Skip to content

Data preprocessing

Technical Design

Preprocessing

replace_sym_null

This method will be used to replace the null values with the symbol if entered

identify_thresh_cols

This method will be used to identify the columns with threshold of null values more than the thershold value entered.

remove_columns

The unwanted columns selected by the user and selected by identify_thresh_cols will be removed.

impute_missing_values

This method will be used to impute missing values in the dataframe.
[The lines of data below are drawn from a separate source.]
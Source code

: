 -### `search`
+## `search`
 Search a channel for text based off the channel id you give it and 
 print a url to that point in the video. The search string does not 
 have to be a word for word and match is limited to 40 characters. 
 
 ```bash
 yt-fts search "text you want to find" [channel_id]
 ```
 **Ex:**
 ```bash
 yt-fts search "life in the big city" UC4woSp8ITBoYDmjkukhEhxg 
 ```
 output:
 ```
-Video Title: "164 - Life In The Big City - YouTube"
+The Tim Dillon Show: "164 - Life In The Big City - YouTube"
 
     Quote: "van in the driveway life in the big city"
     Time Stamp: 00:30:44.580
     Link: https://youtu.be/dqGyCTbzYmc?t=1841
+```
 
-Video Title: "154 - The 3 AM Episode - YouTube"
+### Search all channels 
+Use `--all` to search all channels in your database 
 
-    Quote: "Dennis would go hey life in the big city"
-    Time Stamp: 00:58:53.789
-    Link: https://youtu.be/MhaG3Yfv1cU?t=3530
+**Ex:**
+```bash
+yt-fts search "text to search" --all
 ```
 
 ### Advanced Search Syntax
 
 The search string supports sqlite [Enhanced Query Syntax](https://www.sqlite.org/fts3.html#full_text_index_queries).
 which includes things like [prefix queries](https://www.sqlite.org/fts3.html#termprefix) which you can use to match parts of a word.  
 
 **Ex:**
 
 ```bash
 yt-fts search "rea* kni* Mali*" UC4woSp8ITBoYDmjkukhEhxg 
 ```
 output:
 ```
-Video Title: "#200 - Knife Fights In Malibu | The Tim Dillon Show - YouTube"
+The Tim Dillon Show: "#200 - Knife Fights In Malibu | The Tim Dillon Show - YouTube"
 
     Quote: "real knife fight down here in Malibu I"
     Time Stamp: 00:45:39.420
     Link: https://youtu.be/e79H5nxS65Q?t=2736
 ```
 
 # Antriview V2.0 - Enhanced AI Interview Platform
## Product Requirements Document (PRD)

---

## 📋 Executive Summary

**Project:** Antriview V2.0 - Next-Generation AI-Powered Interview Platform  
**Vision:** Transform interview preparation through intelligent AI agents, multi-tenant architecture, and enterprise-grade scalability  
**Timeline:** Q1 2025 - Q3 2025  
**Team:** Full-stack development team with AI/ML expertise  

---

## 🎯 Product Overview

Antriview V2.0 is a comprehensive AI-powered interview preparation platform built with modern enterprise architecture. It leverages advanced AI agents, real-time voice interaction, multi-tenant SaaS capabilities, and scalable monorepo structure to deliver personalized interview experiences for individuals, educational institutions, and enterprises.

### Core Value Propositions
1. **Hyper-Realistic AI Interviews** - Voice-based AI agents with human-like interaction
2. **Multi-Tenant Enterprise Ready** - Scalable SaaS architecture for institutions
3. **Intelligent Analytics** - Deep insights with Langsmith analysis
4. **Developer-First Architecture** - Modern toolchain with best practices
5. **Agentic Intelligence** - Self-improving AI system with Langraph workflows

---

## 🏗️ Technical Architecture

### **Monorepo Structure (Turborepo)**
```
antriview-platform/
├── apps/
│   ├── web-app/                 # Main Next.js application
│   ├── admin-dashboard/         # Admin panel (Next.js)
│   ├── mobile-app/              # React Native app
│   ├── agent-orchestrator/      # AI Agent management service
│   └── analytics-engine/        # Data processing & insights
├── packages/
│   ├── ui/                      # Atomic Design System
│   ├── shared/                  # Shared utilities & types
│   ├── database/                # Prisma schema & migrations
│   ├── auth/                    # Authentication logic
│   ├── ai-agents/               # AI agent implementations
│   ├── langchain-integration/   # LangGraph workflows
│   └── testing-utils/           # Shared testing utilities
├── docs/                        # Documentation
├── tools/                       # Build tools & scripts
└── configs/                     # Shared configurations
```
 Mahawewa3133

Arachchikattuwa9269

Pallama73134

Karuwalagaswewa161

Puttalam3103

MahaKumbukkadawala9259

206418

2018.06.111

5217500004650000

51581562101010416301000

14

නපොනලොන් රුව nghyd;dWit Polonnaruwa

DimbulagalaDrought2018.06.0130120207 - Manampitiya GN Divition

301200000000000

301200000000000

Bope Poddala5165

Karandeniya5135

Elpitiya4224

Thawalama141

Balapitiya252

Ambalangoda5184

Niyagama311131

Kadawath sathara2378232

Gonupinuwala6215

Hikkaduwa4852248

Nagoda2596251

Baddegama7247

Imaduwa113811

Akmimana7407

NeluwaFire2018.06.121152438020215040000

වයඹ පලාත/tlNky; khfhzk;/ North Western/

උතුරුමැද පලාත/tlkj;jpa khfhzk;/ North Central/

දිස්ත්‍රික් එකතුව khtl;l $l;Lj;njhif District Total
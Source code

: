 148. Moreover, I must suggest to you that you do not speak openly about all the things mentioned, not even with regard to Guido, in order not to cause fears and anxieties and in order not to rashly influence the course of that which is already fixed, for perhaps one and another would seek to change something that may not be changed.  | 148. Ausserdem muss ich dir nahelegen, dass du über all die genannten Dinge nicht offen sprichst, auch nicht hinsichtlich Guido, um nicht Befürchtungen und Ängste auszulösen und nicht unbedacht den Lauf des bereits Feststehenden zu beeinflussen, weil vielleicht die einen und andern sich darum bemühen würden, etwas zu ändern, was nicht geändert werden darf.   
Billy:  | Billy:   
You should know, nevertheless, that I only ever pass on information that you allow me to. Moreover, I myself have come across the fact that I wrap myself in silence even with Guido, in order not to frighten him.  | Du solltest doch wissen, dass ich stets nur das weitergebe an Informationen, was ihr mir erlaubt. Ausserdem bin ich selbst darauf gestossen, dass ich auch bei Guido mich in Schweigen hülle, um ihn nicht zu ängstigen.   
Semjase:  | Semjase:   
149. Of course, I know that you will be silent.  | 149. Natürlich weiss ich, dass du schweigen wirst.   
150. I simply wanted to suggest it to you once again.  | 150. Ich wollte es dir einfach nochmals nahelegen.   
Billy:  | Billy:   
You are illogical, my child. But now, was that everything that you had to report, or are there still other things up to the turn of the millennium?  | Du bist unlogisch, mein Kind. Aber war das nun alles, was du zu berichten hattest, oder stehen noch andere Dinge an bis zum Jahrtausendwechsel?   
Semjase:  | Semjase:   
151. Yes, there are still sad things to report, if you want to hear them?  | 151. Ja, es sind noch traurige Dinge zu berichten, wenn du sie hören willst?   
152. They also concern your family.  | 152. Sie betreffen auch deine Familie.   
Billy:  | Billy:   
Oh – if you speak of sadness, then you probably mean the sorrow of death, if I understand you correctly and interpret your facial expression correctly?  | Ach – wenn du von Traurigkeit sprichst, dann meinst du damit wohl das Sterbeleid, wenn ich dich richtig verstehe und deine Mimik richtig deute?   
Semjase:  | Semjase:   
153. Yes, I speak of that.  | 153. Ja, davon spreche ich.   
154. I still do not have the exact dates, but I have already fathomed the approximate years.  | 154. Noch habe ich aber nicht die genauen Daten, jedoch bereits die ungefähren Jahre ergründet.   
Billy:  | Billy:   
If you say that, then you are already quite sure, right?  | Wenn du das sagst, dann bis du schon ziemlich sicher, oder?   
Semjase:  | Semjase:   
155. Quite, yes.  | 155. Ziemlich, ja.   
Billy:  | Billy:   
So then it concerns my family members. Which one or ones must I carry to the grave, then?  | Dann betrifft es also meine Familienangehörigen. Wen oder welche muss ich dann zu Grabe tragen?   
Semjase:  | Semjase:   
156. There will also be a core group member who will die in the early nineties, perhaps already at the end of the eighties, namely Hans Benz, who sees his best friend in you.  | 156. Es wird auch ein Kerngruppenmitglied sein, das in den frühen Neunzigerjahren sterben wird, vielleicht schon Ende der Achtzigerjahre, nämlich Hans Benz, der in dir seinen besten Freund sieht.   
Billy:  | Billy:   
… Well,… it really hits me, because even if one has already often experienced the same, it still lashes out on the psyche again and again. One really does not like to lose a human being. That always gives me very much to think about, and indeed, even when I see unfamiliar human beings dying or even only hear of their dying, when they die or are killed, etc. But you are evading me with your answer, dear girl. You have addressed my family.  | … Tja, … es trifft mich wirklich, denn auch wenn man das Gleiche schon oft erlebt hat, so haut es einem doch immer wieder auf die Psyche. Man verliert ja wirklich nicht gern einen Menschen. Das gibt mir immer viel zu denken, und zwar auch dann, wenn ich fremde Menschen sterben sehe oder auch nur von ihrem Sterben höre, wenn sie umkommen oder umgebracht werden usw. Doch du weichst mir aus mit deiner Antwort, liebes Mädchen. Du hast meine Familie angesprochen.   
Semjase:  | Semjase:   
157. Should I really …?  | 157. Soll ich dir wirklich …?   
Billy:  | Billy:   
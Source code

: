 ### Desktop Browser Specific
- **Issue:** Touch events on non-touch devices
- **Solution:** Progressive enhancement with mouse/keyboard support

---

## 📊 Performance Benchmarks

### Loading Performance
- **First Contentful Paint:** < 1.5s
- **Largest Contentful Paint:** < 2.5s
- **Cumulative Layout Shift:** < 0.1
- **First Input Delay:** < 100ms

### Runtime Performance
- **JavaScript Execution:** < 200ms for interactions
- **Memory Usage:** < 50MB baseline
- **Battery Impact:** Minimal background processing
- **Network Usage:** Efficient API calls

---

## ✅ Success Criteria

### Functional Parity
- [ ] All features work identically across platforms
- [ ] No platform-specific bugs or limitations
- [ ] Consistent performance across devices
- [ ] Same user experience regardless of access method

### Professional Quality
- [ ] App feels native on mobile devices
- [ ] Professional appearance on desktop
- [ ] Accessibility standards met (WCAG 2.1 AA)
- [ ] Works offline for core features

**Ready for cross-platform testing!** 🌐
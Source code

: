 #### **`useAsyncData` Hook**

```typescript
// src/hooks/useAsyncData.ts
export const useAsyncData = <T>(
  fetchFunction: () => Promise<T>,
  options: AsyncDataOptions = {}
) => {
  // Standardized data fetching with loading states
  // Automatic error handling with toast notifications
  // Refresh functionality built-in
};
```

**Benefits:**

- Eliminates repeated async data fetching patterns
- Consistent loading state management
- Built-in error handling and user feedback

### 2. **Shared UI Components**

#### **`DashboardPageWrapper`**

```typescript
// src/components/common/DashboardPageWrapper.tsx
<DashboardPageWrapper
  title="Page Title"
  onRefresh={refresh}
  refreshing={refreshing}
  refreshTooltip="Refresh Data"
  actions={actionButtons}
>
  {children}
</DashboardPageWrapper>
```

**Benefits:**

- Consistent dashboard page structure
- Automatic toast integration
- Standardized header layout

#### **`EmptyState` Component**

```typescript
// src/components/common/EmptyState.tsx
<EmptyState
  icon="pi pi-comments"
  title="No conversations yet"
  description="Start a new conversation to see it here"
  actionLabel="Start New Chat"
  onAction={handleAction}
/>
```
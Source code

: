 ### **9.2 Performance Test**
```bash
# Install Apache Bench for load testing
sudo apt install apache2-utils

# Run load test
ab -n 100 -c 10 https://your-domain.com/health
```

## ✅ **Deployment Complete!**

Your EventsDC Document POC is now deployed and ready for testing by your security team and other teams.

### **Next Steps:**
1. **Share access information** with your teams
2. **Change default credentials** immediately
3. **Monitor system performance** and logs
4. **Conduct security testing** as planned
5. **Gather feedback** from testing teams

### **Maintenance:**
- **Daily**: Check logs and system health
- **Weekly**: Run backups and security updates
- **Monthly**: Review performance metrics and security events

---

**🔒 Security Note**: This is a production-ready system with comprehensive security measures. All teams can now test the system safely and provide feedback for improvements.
  • ‘median’ : default for continuous variables, replaces missing value(s) with median of the concerned column
  • ‘mean’ : replace missing values with the mean of the concerned column
  • ‘mode’ : default for categorical variables
  • ‘fixed’ : replaces all missing values with a fixed ‘explicitly specified’ value

handle_outliers_IQR

This method replaces outliers in numerical variables with their median

label_encoding

This method will be used to convert column datatype from categorical to numerical.

OLS_summary

This method will be used to display the OLS summary of the given regression model.

feature_selection

This method will return the selected features from the Dataset based on feature importance Calculated by ExtraTreeRegressor and ExtraTreeClassifier with SelectfromModel Method.

check_correlation

This method will be used find correlation of the dataframe

calculate_vif

This method will be used to calculate the vif scores for the cleaned data and outputs the correlation of each column.

remove_imbalance

This method will be used to handle unbalanced datasets(rare classes) through oversampling/ undersampling techniques

separate_label_feature

This method separates the features and a Label Coulmns. It returns two separate Dataframes, one containing features and the other containing Labels .

standardize_data

This method will be used to standardize al the numeric variables. Where mean = 0, std dev = 1.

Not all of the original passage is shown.